• **What this task involves**: Show each line from the records below in which the word "result" occurs.

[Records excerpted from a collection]
-*-*-

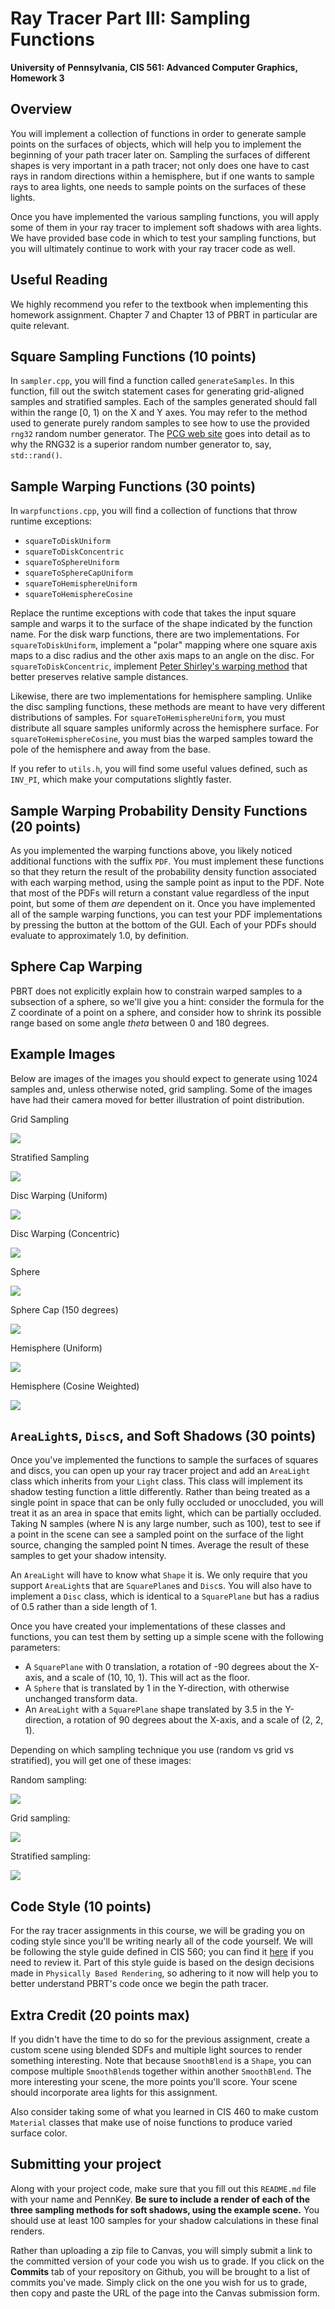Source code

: Ray Tracer Part III: Sampling Functions
======================

**University of Pennsylvania, CIS 561: Advanced Computer Graphics, Homework 3**

Overview
------------
You will implement a collection of functions in order to generate sample points
on the surfaces of objects, which will help you to implement the beginning of
your path tracer later on. Sampling the surfaces of different shapes is very
important in a path tracer; not only does one have to cast rays in random
directions within a hemisphere, but if one wants to sample rays to area
lights, one needs to sample points on the surfaces of these lights.

Once you have implemented the various sampling functions, you will apply some
of them in your ray tracer to implement  soft shadows with area lights. We have provided base code in which to test your sampling functions,
but you will ultimately continue to work with your ray tracer code as well.

Useful Reading
---------
We highly recommend you refer to the textbook when implementing this homework
assignment. Chapter 7 and Chapter 13 of PBRT in particular are quite relevant.

Square Sampling Functions (10 points)
--------
In `sampler.cpp`, you will find a function called `generateSamples`. In this
function, fill out the switch statement cases for generating grid-aligned
samples and stratified samples. Each of the samples generated should fall within
the range [0, 1) on the X and Y axes. You may refer to the method used to
generate purely random samples to see how to use the provided `rng32` random
number generator. The [PCG web site](http://www.pcg-random.org/) goes into
detail as to why the RNG32 is a superior random number generator to, say,
`std::rand()`.

Sample Warping Functions (30 points)
------
In `warpfunctions.cpp`, you will find a collection of functions that throw
runtime exceptions:
* `squareToDiskUniform`
* `squareToDiskConcentric`
* `squareToSphereUniform`
* `squareToSphereCapUniform`
* `squareToHemisphereUniform`
* `squareToHemisphereCosine`

Replace the runtime exceptions with code that takes the input square sample and
warps it to the surface of the shape indicated by the function name. For the
disk warp functions, there are two implementations. For
`squareToDiskUniform`, implement a "polar" mapping where one square axis maps
to a disc radius and the other axis maps to an angle on the disc. For
`squareToDiskConcentric`, implement [Peter Shirley's warping method](https://pdfs.semanticscholar.org/4322/6a3916a85025acbb3a58c17f6dc0756b35ac.pdf)
that better preserves relative sample distances.

Likewise, there are two implementations for hemisphere sampling. Unlike the disc
sampling functions, these methods are meant to have very different distributions
of samples. For `squareToHemisphereUniform`, you must distribute all square
samples uniformly across the hemisphere surface. For `squareToHemisphereCosine`,
you must bias the warped samples toward the pole of the hemisphere and away from
the base.

If you refer to `utils.h`, you will find some useful values defined, such as
`INV_PI`, which make your computations slightly faster.

Sample Warping Probability Density Functions (20 points)
-------------
As you implemented the warping functions above, you likely noticed additional
functions with the suffix `PDF`. You must implement these functions so that they
return the result of the probability density function associated with each
warping method, using the sample point as input to the PDF. Note that most of
the PDFs will return a constant value regardless of the input point, but some
of them _are_ dependent on it. Once you have implemented all of the sample
warping functions, you can test your PDF implementations by pressing the button
at the bottom of the GUI. Each of your PDFs should evaluate to approximately
1.0, by definition.

Sphere Cap Warping
------------
PBRT does not explicitly explain how to constrain warped samples to a subsection
of a sphere, so we'll give you a hint: consider the formula for the Z coordinate
of a point on a sphere, and consider how to shrink its possible range based on
some angle _theta_ between 0 and 180 degrees.

Example Images
-------------
Below are images of the images you should expect to generate using 1024 samples
and, unless otherwise noted, grid sampling. Some of the images have had their
camera moved for better illustration of point distribution.

Grid Sampling

![](./grid.png)

Stratified Sampling

![](./stratified.png)

Disc Warping (Uniform)

![](./discunif.png)

Disc Warping (Concentric)

![](./diskcon.png)

Sphere

![](./sphere.png)

Sphere Cap (150 degrees)

![](./spherecap.png)

Hemisphere (Uniform)

![](./hemiunif.png)

Hemisphere (Cosine Weighted)

![](./hemicos.png)

`AreaLight`s, `Disc`s, and Soft Shadows (30 points)
------------
Once you've implemented the functions to sample the surfaces of squares and
discs, you can open up your ray tracer project and add an `AreaLight` class
which inherits from your `Light` class. This class will implement its shadow
testing function a little differently. Rather than being treated as a single
point in space that can be only fully occluded or unoccluded, you will treat it
as an area in space that emits light, which can be partially occluded. Taking
N samples (where N is any large number, such as 100), test to see if a point
in the scene can see a sampled point on the surface of the light source,
changing the sampled point N times. Average the result of these samples to get
your shadow intensity.

An `AreaLight` will have to know what `Shape` it is. We only require that
you support `AreaLight`s that are `SquarePlane`s and `Disc`s.
You will also have to implement a `Disc` class, which is identical to a
`SquarePlane` but has a radius of 0.5 rather than a side length of 1.

Once you have created your implementations of these classes and functions, you
can test them by setting up a simple scene with the following parameters:
* A `SquarePlane` with 0 translation, a rotation of -90 degrees about the
X-axis, and a scale of (10, 10, 1). This will act as the floor.
* A `Sphere` that is translated by 1 in the Y-direction, with otherwise unchanged
transform data.
* An `AreaLight` with a `SquarePlane` shape translated by 3.5 in the
Y-direction, a rotation of 90 degrees about the X-axis, and a scale of (2, 2, 1).

Depending on which sampling technique you use (random vs grid vs stratified),
you will get one of these images:

Random sampling:

![](random_softshadow.png)

Grid sampling:

![](grid_softshadow.png)

Stratified sampling:

![](stratified_softshadow.png)


Code Style (10 points)
----------
For the ray tracer assignments in this course, we will be grading you on coding
style since you'll be writing nearly all of the code yourself. We will be
following the style guide defined in CIS 560; you can find it [here](https://www.cis.upenn.edu/~cis460/17fa/styleguide.html) if you need to
review it. Part of this style guide is based on the design decisions made in
`Physically Based Rendering`, so adhering to it now will help you to better
understand PBRT's code once we begin the path tracer.


Extra Credit (20 points max)
-------
If you didn't have the time to do so for the previous assignment, create a custom scene using blended SDFs and multiple light sources to render something interesting. Note that because `SmoothBlend` is a `Shape`, you can compose multiple `SmoothBlend`s together within another `SmoothBlend`. The more interesting your scene, the more points you'll score. Your scene should incorporate area lights for this assignment.

Also consider taking some of what you learned in CIS 460 to make custom `Material` classes that make use of noise functions to produce varied surface color.

Submitting your project
--------------
Along with your project code, make sure that you fill out this `README.md` file
with your name and PennKey. __Be sure to include a render of each of the three sampling methods for soft shadows, using the example scene.__ You should use at least 100 samples for your shadow calculations in these final renders.

Rather than uploading a zip file to Canvas, you will simply submit a link to
the committed version of your code you wish us to grade. If you click on the
__Commits__ tab of your repository on Github, you will be brought to a list of
commits you've made. Simply click on the one you wish for us to grade, then copy
and paste the URL of the page into the Canvas submission form.

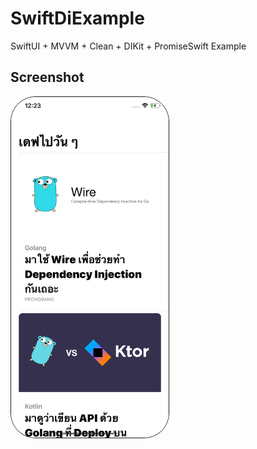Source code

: #  SwiftDiExample

SwiftUI + MVVM + Clean + DIKit + PromiseSwift Example


## Screenshot

<img src="https://github.com/prongbang/SwiftDiExample/blob/master/Screenshot/feed.png?raw=true" style="width: 50%;border: 1px solid;border-radius: 40px;" />
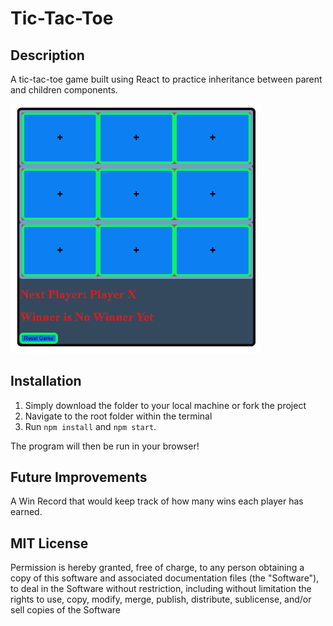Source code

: # Tic-Tac-Toe

## Description

A tic-tac-toe game built using React to practice inheritance between parent and children components.

<img src="images/screenshot.png" width="400px"/>

## Installation

1. Simply download the folder to your local machine or fork the project
2. Navigate to the root folder within the terminal
3. Run <code>npm install</code> and <code>npm start</code>.

The program will then be run in your browser!

## Future Improvements

A Win Record that would keep track of how many wins each player has earned.

## MIT License

Permission is hereby granted, free of charge, to any person obtaining a copy
of this software and associated documentation files (the "Software"), to deal
in the Software without restriction, including without limitation the rights
to use, copy, modify, merge, publish, distribute, sublicense, and/or sell
copies of the Software
  
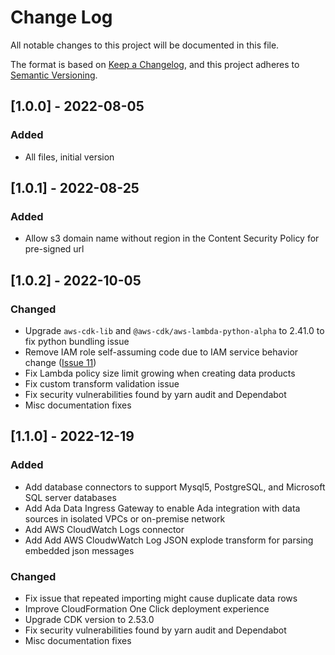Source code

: # Change Log

All notable changes to this project will be documented in this file.

The format is based on [Keep a Changelog](https://keepachangelog.com/en/1.0.0/),
and this project adheres to [Semantic Versioning](https://semver.org/spec/v2.0.0.html).

## [1.0.0] - 2022-08-05

### Added

- All files, initial version

## [1.0.1] - 2022-08-25

### Added

- Allow s3 domain name without region in the Content Security Policy for pre-signed url

## [1.0.2] - 2022-10-05

### Changed

- Upgrade `aws-cdk-lib` and `@aws-cdk/aws-lambda-python-alpha` to 2.41.0 to fix python bundling issue
- Remove IAM role self-assuming code due to IAM service behavior change ([Issue 11](https://github.com/aws-solutions/automated-data-analytics-on-aws/issues/11))
- Fix Lambda policy size limit growing when creating data products
- Fix custom transform validation issue
- Fix security vulnerabilities found by yarn audit and Dependabot
- Misc documentation fixes

## [1.1.0] - 2022-12-19

### Added

- Add database connectors to support Mysql5, PostgreSQL, and Microsoft SQL server databases
- Add Ada Data Ingress Gateway to enable Ada integration with data sources in isolated VPCs or on-premise network
- Add AWS CloudWatch Logs connector
- Add Add AWS CloudwWatch Log JSON explode transform for parsing embedded json messages

### Changed

- Fix issue that repeated importing might cause duplicate data rows
- Improve CloudFormation One Click deployment experience
- Upgrade CDK version to 2.53.0
- Fix security vulnerabilities found by yarn audit and Dependabot
- Misc documentation fixes

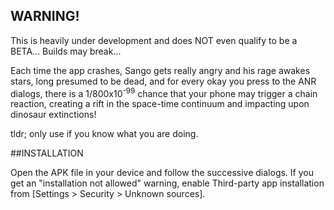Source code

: ## WARNING!
This is heavily under development and does NOT even qualify to be a BETA...
Builds may break...


Each time the app crashes, Sango gets really angry and his rage awakes stars, long presumed to be dead,
and for every okay you press to the ANR dialogs, there is a 1/800x10<sup>-99</sup> chance that your phone may trigger a chain
reaction, creating a rift in the space-time continuum and impacting upon dinosaur extinctions!


tldr; only use if you know what you are doing.

##INSTALLATION

Open the APK file in your device and follow the successive dialogs. If you get an "installation not allowed" warning,
enable Third-party app installation from [Settings > Security > Unknown sources].



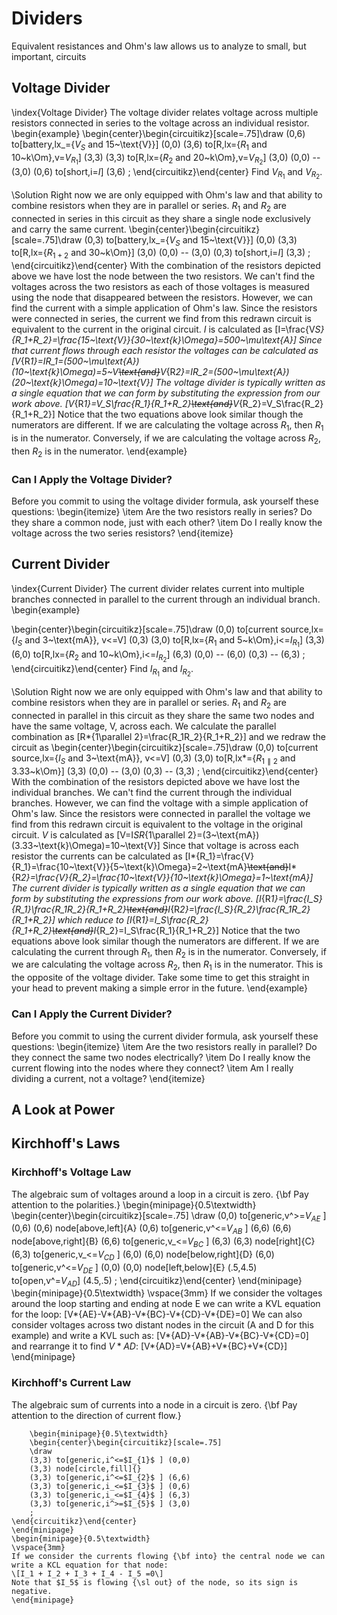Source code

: # Dividers

Equivalent resistances and Ohm's law allows us to analyze to small, but important, circuits

## Voltage Divider

\index{Voltage Divider}
The voltage divider relates voltage across multiple resistors connected in series to the voltage across an individual resistor.
\begin{example}
\begin{center}\begin{circuitikz}[scale=.75]\draw
(0,6) to[battery,lx_={$V_{S}$ and 15~\text{V}}] (0,0)
(3,6) to[R,lx={$R_1$ and 10~k\Om},v=$V_{R_1}$] (3,3)
(3,3) to[R,lx={$R_2$ and 20~k\Om},v=$V_{R_2}$] (3,0)
(0,0) -- (3,0)
(0,6) to[short,i=$I$] (3,6)
;
\end{circuitikz}\end{center}
Find $V_{R_1}$ and $V_{R_2}$.

\Solution
Right now we are only equipped with Ohm's law and that ability to combine resistors when they are in parallel or series. $R_1$ and $R_2$ are connected in series in this circuit as they share a single node exclusively and carry the same current.
\begin{center}\begin{circuitikz}[scale=.75]\draw
(0,3) to[battery,lx_={$V_{S}$ and 15~\text{V}}] (0,0)
(3,3) to[R,lx={$R_{1+2}$ and 30~k\Om}] (3,0)
(0,0) -- (3,0)
(0,3) to[short,i=$I$] (3,3)
;
\end{circuitikz}\end{center}
With the combination of the resistors depicted above we have lost the node between the two resistors. We can't find the voltages across the two resistors as each of those voltages is measured using the node that disappeared between the resistors. However, we can find the current with a simple application of Ohm's law. Since the resistors were connected in series, the current we find from this redrawn circuit is equivalent to the current in the original circuit. $I$ is calculated as
\[I=\frac{V*S}{R_1+R_2}=\frac{15~\text{V}}{30~\text{k}\Omega}=500~\mu\text{A}\]
Since that current flows through each resistor the voltages can be calculated as
\[V*{R*1}=IR_1=(500~\mu\text{A})(10~\text{k}\Omega)=5~V~~\text{and}~~V*{R*2}=IR_2=(500~\mu\text{A})(20~\text{k}\Omega)=10~\text{V}\]
The voltage divider is typically written as a single equation that we can form by substituting the expression from our work above.
\[V*{R*1}=V_S\frac{R_1}{R_1+R_2}~~\text{and}~~V*{R_2}=V_S\frac{R_2}{R_1+R_2}\]
Notice that the two equations above look similar though the numerators are different. If we are calculating the voltage across $R_1$, then $R_1$ is in the numerator. Conversely, if we are calculating the voltage across $R_2$, then $R_2$ is in the numerator.
\end{example}

### Can I Apply the Voltage Divider?

Before you commit to using the voltage divider formula, ask yourself these questions:
\begin{itemize}
\item Are the two resistors really in series? Do they share a common node, just with each other?
\item Do I really know the voltage across the two series resistors?
\end{itemize}

## Current Divider

\index{Current Divider}
The current divider relates current into multiple branches connected in parallel to the current through an individual branch.
\begin{example}

\begin{center}\begin{circuitikz}[scale=.75]\draw
(0,0) to[current source,lx={$I_S$ and 3~\text{mA}}, v<=V] (0,3)
(3,0) to[R,lx={$R_1$ and 5~k\Om},i<=$I_{R_1}$] (3,3)
(6,0) to[R,lx={$R_2$ and 10~k\Om},i<=$I_{R_2}$] (6,3)
(0,0) -- (6,0)
(0,3) -- (6,3)
;
\end{circuitikz}\end{center}
Find $I_{R_1}$ and $I_{R_2}$.

\Solution
Right now we are only equipped with Ohm's law and that ability to combine resistors when they are in parallel or series. $R_1$ and $R_2$ are connected in parallel in this circuit as they share the same two nodes and have the same voltage, V, across each. We calculate the parallel combination as
\[R*{1\parallel 2}=\frac{R_1R_2}{R_1+R_2}\]
and we redraw the circuit as
\begin{center}\begin{circuitikz}[scale=.75]\draw
(0,0) to[current source,lx={$I_S$ and 3~\text{mA}}, v<=V] (0,3)
(3,0) to[R,lx*={$R_{1\parallel 2}$ and 3.33~k\Om}] (3,3)
(0,0) -- (3,0)
(0,3) -- (3,3)
;
\end{circuitikz}\end{center}
With the combination of the resistors depicted above we have lost the individual branches. We can't find the current through the individual branches. However, we can find the voltage with a simple application of Ohm's law. Since the resistors were connected in parallel the voltage we find from this redrawn circuit is equivalent to the voltage in the original circuit. $V$ is calculated as
\[V=I*SR*{1\parallel 2}=(3~\text{mA})(3.33~\text{k}\Omega)=10~\text{V}\]
Since that voltage is across each resistor the currents can be calculated as
\[I*{R_1}=\frac{V}{R_1}=\frac{10~\text{V}}{5~\text{k}\Omega}=2~\text{mA}~~\text{and}~~I*{R*2}=\frac{V}{R_2}=\frac{10~\text{V}}{10~\text{k}\Omega}=1~\text{mA}\]
The current divider is typically written as a single equation that we can form by substituting the expressions from our work above.
\[I*{R*1}=\frac{I_S}{R_1}\frac{R_1R_2}{R_1+R_2}~~\text{and}~~I*{R*2}=\frac{I_S}{R_2}\frac{R_1R_2}{R_1+R_2}\]
which reduce to
\[I*{R*1}=I_S\frac{R_2}{R_1+R_2}~~\text{and}~~I*{R_2}=I_S\frac{R_1}{R_1+R_2}\]
Notice that the two equations above look similar though the numerators are different. If we are calculating the current through $R_1$, then $R_2$ is in the numerator. Conversely, if we are calculating the voltage across $R_2$, then $R_1$ is in the numerator. This is the opposite of the voltage divider. Take some time to get this straight in your head to prevent making a simple error in the future.
\end{example}

### Can I Apply the Current Divider?

Before you commit to using the current divider formula, ask yourself these questions:
\begin{itemize}
\item Are the two resistors really in parallel? Do they connect the same two nodes electrically?
\item Do I really know the current flowing into the nodes where they connect?
\item Am I really dividing a current, not a voltage?
\end{itemize}

## A Look at Power

## Kirchhoff's Laws

### Kirchhoff's Voltage Law

The algebraic sum of voltages around a loop in a circuit is zero. {\bf Pay attention to the polarities.}
\begin{minipage}{0.5\textwidth}
\begin{center}\begin{circuitikz}[scale=.75]
\draw
(0,0) to[generic,v^>=$V_{AE}$ ] (0,6)
(0,6) node[above,left]{A}
(0,6) to[generic,v^<=$V_{AB}$ ] (6,6)
(6,6) node[above,right]{B}
(6,6) to[generic,v_<=$V_{BC}$ ] (6,3)
(6,3) node[right]{C}
(6,3) to[generic,v_<=$V_{CD}$ ] (6,0)
(6,0) node[below,right]{D}
(6,0) to[generic,v^<=$V_{DE}$ ] (0,0)
(0,0) node[left,below]{E}
(.5,4.5) to[open,v^=$V_{AD}$] (4.5,.5)
;
\end{circuitikz}\end{center}
\end{minipage}
\begin{minipage}{0.5\textwidth}
\vspace{3mm}
If we consider the voltages around the loop starting and ending at node E we can write a KVL equation for the loop:
\[V*{AE}-V*{AB}-V*{BC}-V*{CD}-V*{DE}=0\]
We can also consider voltages across two distant nodes in the circuit (A and D for this example) and write a KVL such as:
\[V*{AD}-V*{AB}-V*{BC}-V*{CD}=0\]
and rearrange it to find $V*{AD}$:
\[V*{AD}=V*{AB}+V*{BC}+V*{CD}\]
\end{minipage}

### Kirchhoff's Current Law

The algebraic sum of currents into a node in a circuit is zero. {\bf Pay attention to the direction of current flow.}

    	\begin{minipage}{0.5\textwidth}
    	\begin{center}\begin{circuitikz}[scale=.75]
    	\draw
    	(3,3) to[generic,i^<=$I_{1}$ ] (0,0)
    	(3,3) node[circle,fill]{}
    	(3,3) to[generic,i^<=$I_{2}$ ] (6,6)
    	(3,3) to[generic,i_<=$I_{3}$ ] (0,6)
    	(3,3) to[generic,i_<=$I_{4}$ ] (6,3)
    	(3,3) to[generic,i^>=$I_{5}$ ] (3,0)
    	;
    \end{circuitikz}\end{center}
    \end{minipage}
    \begin{minipage}{0.5\textwidth}
    \vspace{3mm}
    If we consider the currents flowing {\bf into} the central node we can write a KCL equation for that node:
    \[I_1 + I_2 + I_3 + I_4 - I_5 =0\]
    Note that $I_5$ is flowing {\sl out} of the node, so its sign is negative.
    \end{minipage}
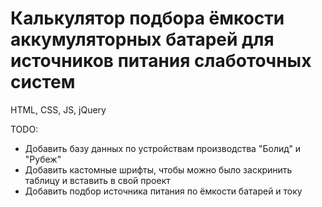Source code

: # Калькулятор подбора ёмкости аккумуляторных батарей для источников питания слаботочных систем

HTML, CSS, JS, jQuery

TODO:
* Добавить базу данных по устройствам производства "Болид" и "Рубеж"
* Добавить кастомные шрифты, чтобы можно было заскринить таблицу и вставить в свой проект
* Добавить подбор источника питания по ёмкости батарей и току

-*-*-

• **Exercise output**:
return the result of the probability density function associated with each
changing the sampled point N times. Average the result of these samples to get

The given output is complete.